TASK REQUIREMENTS: The answer must be one number: how many lines in the data below include the string "doing".
☆ ☆ ☆ ☆ ☆ ☆ ☆
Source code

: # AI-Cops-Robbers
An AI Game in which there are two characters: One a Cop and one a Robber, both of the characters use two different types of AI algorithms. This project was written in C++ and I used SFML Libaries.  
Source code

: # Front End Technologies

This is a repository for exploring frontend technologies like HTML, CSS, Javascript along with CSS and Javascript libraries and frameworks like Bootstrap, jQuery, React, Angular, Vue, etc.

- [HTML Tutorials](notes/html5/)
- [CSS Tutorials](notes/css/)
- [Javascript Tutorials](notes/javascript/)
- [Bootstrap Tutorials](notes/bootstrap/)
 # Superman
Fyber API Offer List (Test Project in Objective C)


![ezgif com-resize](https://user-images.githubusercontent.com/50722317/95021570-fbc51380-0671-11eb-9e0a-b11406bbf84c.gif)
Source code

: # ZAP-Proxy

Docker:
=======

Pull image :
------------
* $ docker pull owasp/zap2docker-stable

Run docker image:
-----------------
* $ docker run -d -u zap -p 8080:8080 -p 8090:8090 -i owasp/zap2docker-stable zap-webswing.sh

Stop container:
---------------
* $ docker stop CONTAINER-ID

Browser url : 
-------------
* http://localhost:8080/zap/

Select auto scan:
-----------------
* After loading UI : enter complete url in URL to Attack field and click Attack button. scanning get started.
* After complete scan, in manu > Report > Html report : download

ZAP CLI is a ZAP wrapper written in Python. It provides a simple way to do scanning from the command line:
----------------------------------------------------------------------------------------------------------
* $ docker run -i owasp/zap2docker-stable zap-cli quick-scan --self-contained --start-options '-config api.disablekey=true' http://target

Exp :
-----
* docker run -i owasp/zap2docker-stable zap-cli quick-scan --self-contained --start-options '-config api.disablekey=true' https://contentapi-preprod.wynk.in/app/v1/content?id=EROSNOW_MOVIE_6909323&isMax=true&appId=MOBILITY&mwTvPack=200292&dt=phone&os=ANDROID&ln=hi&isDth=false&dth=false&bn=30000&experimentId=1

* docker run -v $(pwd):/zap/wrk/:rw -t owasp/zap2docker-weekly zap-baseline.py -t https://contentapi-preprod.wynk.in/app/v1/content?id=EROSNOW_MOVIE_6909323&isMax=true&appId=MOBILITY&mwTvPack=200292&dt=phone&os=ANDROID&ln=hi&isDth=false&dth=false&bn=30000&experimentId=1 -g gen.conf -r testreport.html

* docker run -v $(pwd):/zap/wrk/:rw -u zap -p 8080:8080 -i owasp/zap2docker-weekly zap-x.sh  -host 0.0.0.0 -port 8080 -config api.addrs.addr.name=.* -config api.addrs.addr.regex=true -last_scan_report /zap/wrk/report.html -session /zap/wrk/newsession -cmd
☆ ☆ ☆ ☆ ☆ ☆ ☆
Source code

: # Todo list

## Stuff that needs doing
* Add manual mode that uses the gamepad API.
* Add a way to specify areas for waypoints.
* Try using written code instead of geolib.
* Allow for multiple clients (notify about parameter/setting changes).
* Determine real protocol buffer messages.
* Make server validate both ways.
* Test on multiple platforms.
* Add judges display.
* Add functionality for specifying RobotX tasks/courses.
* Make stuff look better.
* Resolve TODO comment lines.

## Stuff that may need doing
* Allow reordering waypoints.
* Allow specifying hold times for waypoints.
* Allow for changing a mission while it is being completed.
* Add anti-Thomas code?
☆ ☆ ☆ ☆ ☆ ☆ ☆
RESPONSE: 2